Data supplied: Begin

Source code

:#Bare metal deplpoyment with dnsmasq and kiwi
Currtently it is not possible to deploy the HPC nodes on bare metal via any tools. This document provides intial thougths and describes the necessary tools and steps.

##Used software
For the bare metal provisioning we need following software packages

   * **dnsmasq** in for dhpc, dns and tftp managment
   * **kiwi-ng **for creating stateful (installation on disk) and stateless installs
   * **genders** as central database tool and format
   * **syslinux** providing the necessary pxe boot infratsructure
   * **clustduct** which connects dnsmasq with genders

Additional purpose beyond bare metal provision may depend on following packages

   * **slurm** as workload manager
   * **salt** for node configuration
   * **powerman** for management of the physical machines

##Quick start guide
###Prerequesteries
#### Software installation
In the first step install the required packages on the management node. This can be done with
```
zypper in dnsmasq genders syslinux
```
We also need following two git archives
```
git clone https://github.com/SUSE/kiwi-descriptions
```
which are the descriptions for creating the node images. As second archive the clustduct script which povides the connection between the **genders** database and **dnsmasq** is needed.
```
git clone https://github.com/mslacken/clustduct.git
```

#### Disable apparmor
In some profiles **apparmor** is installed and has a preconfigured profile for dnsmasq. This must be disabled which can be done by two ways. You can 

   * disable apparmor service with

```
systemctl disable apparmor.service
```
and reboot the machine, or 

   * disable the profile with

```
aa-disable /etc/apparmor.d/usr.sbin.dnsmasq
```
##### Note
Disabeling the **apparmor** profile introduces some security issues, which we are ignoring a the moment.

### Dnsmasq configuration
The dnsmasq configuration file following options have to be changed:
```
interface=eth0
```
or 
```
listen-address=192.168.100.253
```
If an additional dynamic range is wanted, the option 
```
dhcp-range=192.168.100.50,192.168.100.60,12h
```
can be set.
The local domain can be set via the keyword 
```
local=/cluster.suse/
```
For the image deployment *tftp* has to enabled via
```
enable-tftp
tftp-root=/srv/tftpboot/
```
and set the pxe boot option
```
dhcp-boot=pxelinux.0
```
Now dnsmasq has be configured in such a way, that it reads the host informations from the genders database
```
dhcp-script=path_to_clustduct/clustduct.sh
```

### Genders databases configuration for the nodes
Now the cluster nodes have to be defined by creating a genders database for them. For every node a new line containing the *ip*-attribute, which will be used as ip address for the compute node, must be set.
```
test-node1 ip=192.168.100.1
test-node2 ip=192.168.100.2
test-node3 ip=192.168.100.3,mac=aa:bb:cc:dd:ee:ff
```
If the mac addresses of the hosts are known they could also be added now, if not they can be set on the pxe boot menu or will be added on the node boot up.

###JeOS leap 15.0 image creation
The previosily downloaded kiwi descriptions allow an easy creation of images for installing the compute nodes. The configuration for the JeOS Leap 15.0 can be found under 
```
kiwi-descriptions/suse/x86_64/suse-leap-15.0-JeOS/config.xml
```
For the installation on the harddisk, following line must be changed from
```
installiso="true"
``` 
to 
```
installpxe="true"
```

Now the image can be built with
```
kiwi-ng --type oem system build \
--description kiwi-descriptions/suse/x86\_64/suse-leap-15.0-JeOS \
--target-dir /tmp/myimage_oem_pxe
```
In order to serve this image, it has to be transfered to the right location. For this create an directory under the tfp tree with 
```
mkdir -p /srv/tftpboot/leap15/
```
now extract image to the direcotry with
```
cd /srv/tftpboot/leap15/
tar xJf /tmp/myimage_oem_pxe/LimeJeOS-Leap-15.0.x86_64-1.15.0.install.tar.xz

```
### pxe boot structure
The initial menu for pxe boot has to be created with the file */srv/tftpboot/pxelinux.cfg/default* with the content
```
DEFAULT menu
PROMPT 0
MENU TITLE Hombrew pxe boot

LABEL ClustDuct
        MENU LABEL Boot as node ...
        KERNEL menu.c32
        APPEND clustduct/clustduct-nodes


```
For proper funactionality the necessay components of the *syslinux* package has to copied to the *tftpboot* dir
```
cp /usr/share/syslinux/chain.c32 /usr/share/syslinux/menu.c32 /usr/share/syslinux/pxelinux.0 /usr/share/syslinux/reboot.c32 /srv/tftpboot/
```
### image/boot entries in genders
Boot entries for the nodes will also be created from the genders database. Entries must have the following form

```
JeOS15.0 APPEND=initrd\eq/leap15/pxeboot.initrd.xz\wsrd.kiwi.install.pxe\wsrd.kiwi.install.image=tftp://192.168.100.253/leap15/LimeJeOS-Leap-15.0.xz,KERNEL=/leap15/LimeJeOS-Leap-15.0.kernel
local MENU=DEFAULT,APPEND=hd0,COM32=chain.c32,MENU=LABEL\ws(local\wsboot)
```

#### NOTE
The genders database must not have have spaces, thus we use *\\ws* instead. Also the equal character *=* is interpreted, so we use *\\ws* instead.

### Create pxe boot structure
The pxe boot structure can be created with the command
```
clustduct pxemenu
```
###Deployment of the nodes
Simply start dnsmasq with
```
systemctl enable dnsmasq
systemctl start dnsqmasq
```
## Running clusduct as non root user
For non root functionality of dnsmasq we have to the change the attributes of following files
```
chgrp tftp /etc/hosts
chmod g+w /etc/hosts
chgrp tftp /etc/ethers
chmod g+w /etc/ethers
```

Data supplied: End

* _Aim of the exercise_: Your reply should repeat the entries above in full, with every character intact.

* _Your response_:
Source code

:#Bare metal deplpoyment with dnsmasq and kiwi
Currtently it is not possible to deploy the HPC nodes on bare metal via any tools. This document provides intial thougths and describes the necessary tools and steps.

##Used software
For the bare metal provisioning we need following software packages

   * **dnsmasq** in for dhpc, dns and tftp managment
   * **kiwi-ng **for creating stateful (installation on disk) and stateless installs
   * **genders** as central database tool and format
   * **syslinux** providing the necessary pxe boot infratsructure
   * **clustduct** which connects dnsmasq with genders

Additional purpose beyond bare metal provision may depend on following packages

   * **slurm** as workload manager
   * **salt** for node configuration
   * **powerman** for management of the physical machines

##Quick start guide
###Prerequesteries
#### Software installation
In the first step install the required packages on the management node. This can be done with
```
zypper in dnsmasq genders syslinux
```
We also need following two git archives
```
git clone https://github.com/SUSE/kiwi-descriptions
```
which are the descriptions for creating the node images. As second archive the clustduct script which povides the connection between the **genders** database and **dnsmasq** is needed.
```
git clone https://github.com/mslacken/clustduct.git
```

#### Disable apparmor
In some profiles **apparmor** is installed and has a preconfigured profile for dnsmasq. This must be disabled which can be done by two ways. You can 

   * disable apparmor service with

```
systemctl disable apparmor.service
```
and reboot the machine, or 

   * disable the profile with

```
aa-disable /etc/apparmor.d/usr.sbin.dnsmasq
```
##### Note
Disabeling the **apparmor** profile introduces some security issues, which we are ignoring a the moment.

### Dnsmasq configuration
The dnsmasq configuration file following options have to be changed:
```
interface=eth0
```
or 
```
listen-address=192.168.100.253
```
If an additional dynamic range is wanted, the option 
```
dhcp-range=192.168.100.50,192.168.100.60,12h
```
can be set.
The local domain can be set via the keyword 
```
local=/cluster.suse/
```
For the image deployment *tftp* has to enabled via
```
enable-tftp
tftp-root=/srv/tftpboot/
```
and set the pxe boot option
```
dhcp-boot=pxelinux.0
```
Now dnsmasq has be configured in such a way, that it reads the host informations from the genders database
```
dhcp-script=path_to_clustduct/clustduct.sh
```

### Genders databases configuration for the nodes
Now the cluster nodes have to be defined by creating a genders database for them. For every node a new line containing the *ip*-attribute, which will be used as ip address for the compute node, must be set.
```
test-node1 ip=192.168.100.1
test-node2 ip=192.168.100.2
test-node3 ip=192.168.100.3,mac=aa:bb:cc:dd:ee:ff
```
If the mac addresses of the hosts are known they could also be added now, if not they can be set on the pxe boot menu or will be added on the node boot up.

###JeOS leap 15.0 image creation
The previosily downloaded kiwi descriptions allow an easy creation of images for installing the compute nodes. The configuration for the JeOS Leap 15.0 can be found under 
```
kiwi-descriptions/suse/x86_64/suse-leap-15.0-JeOS/config.xml
```
For the installation on the harddisk, following line must be changed from
```
installiso="true"
``` 
to 
```
installpxe="true"
```

Now the image can be built with
```
kiwi-ng --type oem system build \
--description kiwi-descriptions/suse/x86\_64/suse-leap-15.0-JeOS \
--target-dir /tmp/myimage_oem_pxe
```
In order to serve this image, it has to be transfered to the right location. For this create an directory under the tfp tree with 
```
mkdir -p /srv/tftpboot/leap15/
```
now extract image to the direcotry with
```
cd /srv/tftpboot/leap15/
tar xJf /tmp/myimage_oem_pxe/LimeJeOS-Leap-15.0.x86_64-1.15.0.install.tar.xz

```
### pxe boot structure
The initial menu for pxe boot has to be created with the file */srv/tftpboot/pxelinux.cfg/default* with the content
```
DEFAULT menu
PROMPT 0
MENU TITLE Hombrew pxe boot

LABEL ClustDuct
        MENU LABEL Boot as node ...
        KERNEL menu.c32
        APPEND clustduct/clustduct-nodes


```
For proper funactionality the necessay components of the *syslinux* package has to copied to the *tftpboot* dir
```
cp /usr/share/syslinux/chain.c32 /usr/share/syslinux/menu.c32 /usr/share/syslinux/pxelinux.0 /usr/share/syslinux/reboot.c32 /srv/tftpboot/
```
### image/boot entries in genders
Boot entries for the nodes will also be created from the genders database. Entries must have the following form

```
JeOS15.0 APPEND=initrd\eq/leap15/pxeboot.initrd.xz\wsrd.kiwi.install.pxe\wsrd.kiwi.install.image=tftp://192.168.100.253/leap15/LimeJeOS-Leap-15.0.xz,KERNEL=/leap15/LimeJeOS-Leap-15.0.kernel
local MENU=DEFAULT,APPEND=hd0,COM32=chain.c32,MENU=LABEL\ws(local\wsboot)
```

#### NOTE
The genders database must not have have spaces, thus we use *\\ws* instead. Also the equal character *=* is interpreted, so we use *\\ws* instead.

### Create pxe boot structure
The pxe boot structure can be created with the command
```
clustduct pxemenu
```
###Deployment of the nodes
Simply start dnsmasq with
```
systemctl enable dnsmasq
systemctl start dnsqmasq
```
## Running clusduct as non root user
For non root functionality of dnsmasq we have to the change the attributes of following files
```
chgrp tftp /etc/hosts
chmod g+w /etc/hosts
chgrp tftp /etc/ethers
chmod g+w /etc/ethers
```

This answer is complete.